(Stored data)
<<<<
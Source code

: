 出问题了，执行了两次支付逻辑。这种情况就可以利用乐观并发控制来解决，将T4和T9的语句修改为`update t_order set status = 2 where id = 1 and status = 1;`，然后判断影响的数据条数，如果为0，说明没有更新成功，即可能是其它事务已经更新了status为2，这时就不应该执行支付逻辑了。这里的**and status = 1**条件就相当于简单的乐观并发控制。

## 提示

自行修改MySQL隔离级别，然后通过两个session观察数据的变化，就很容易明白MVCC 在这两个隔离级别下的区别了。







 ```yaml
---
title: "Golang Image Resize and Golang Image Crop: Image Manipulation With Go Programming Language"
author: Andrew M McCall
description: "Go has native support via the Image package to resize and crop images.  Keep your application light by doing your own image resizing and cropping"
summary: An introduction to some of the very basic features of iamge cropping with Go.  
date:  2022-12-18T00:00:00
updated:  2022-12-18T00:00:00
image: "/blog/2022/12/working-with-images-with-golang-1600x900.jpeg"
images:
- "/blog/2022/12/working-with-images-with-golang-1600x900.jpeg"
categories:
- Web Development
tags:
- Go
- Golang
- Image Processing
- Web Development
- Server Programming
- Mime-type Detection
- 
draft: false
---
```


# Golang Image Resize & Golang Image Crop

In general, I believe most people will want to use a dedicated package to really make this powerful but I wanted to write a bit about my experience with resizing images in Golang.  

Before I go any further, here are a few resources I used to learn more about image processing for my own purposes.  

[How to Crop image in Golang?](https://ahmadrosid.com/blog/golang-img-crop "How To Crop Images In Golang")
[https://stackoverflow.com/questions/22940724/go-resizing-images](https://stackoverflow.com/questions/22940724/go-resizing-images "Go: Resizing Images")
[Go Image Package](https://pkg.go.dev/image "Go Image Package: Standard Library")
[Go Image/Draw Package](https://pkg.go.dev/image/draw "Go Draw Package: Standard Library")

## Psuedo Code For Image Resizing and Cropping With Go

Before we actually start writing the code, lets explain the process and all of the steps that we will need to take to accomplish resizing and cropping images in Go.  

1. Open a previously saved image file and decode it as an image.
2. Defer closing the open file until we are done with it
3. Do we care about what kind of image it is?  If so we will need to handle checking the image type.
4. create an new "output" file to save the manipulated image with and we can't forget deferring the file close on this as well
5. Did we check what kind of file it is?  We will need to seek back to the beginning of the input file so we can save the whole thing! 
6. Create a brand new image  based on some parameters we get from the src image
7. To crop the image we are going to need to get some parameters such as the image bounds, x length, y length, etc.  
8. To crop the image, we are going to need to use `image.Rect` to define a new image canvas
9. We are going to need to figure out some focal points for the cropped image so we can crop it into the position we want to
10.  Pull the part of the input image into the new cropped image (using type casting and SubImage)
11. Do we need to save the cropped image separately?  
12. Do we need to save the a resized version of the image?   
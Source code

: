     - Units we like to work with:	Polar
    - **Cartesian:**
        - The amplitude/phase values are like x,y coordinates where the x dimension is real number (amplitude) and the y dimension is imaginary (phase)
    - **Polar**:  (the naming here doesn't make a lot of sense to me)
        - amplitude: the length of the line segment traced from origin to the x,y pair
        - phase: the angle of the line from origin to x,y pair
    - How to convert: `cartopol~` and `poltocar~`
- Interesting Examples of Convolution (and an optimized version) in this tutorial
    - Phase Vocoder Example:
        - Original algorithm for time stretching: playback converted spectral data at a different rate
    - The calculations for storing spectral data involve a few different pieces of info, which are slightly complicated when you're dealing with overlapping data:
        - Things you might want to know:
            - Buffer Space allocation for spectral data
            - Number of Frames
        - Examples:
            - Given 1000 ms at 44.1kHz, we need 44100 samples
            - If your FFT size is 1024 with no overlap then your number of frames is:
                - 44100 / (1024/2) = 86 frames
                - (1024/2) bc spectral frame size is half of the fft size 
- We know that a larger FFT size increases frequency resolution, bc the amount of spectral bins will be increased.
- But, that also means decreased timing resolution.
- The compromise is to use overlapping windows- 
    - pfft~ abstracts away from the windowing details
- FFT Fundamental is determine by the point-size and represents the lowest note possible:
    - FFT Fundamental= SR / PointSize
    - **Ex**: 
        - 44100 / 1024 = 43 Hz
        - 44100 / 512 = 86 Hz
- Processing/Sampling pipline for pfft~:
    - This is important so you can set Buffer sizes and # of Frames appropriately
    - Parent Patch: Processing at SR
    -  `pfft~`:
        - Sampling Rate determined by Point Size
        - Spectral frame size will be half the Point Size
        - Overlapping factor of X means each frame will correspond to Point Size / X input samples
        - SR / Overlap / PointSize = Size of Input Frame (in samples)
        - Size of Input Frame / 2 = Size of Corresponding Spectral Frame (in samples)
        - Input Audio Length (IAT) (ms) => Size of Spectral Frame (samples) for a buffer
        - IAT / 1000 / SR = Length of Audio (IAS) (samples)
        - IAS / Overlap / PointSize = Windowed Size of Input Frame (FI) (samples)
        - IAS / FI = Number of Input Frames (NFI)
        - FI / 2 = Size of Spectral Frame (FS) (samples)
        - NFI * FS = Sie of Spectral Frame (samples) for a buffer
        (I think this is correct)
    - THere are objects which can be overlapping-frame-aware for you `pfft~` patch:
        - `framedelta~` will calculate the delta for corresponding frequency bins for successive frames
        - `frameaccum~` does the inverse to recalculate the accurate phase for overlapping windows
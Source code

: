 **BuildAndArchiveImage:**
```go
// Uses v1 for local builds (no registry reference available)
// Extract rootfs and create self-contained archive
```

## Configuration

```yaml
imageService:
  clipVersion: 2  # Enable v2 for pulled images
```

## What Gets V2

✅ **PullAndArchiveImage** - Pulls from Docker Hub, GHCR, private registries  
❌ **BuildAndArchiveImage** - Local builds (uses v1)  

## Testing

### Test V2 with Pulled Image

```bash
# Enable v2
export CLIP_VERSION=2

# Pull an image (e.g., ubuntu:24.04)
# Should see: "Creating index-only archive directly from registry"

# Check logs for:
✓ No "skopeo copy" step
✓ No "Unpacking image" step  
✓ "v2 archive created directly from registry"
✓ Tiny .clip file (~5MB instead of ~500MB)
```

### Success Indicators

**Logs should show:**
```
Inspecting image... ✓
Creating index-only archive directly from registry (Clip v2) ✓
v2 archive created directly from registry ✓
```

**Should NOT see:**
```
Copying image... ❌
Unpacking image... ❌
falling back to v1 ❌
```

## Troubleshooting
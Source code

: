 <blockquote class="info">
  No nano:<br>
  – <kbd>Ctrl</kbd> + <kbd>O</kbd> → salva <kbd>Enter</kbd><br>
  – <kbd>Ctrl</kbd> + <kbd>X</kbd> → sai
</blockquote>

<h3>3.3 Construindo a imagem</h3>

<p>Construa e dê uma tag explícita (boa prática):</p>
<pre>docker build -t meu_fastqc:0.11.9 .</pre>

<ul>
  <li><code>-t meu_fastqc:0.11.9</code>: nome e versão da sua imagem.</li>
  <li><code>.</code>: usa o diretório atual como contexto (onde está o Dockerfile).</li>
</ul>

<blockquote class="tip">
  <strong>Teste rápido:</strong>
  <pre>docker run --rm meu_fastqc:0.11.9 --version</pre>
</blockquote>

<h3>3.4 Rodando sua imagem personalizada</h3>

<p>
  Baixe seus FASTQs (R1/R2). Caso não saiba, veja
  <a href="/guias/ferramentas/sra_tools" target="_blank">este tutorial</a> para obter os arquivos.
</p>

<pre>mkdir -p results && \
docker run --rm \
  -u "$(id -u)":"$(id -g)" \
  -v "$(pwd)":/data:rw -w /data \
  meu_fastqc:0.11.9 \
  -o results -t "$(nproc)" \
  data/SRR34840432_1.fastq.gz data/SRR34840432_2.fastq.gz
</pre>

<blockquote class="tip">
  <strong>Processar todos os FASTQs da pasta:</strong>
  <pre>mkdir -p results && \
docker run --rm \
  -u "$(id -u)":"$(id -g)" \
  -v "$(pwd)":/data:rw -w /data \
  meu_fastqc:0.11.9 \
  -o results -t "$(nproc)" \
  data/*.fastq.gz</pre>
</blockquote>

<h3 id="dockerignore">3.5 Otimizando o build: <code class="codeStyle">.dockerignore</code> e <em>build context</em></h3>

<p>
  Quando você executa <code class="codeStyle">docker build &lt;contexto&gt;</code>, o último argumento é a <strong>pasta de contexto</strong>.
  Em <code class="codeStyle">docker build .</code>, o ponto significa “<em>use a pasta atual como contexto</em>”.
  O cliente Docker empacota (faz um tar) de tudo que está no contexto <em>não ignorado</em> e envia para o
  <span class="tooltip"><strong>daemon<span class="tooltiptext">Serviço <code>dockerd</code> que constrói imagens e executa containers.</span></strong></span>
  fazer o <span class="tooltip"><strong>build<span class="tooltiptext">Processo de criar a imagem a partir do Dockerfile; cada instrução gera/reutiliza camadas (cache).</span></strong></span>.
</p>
>>>>
[Work item] Your answer should be every line above that contains the word "created".

[Finished task]
✓ "v2 archive created directly from registry"
v2 archive created directly from registry ✓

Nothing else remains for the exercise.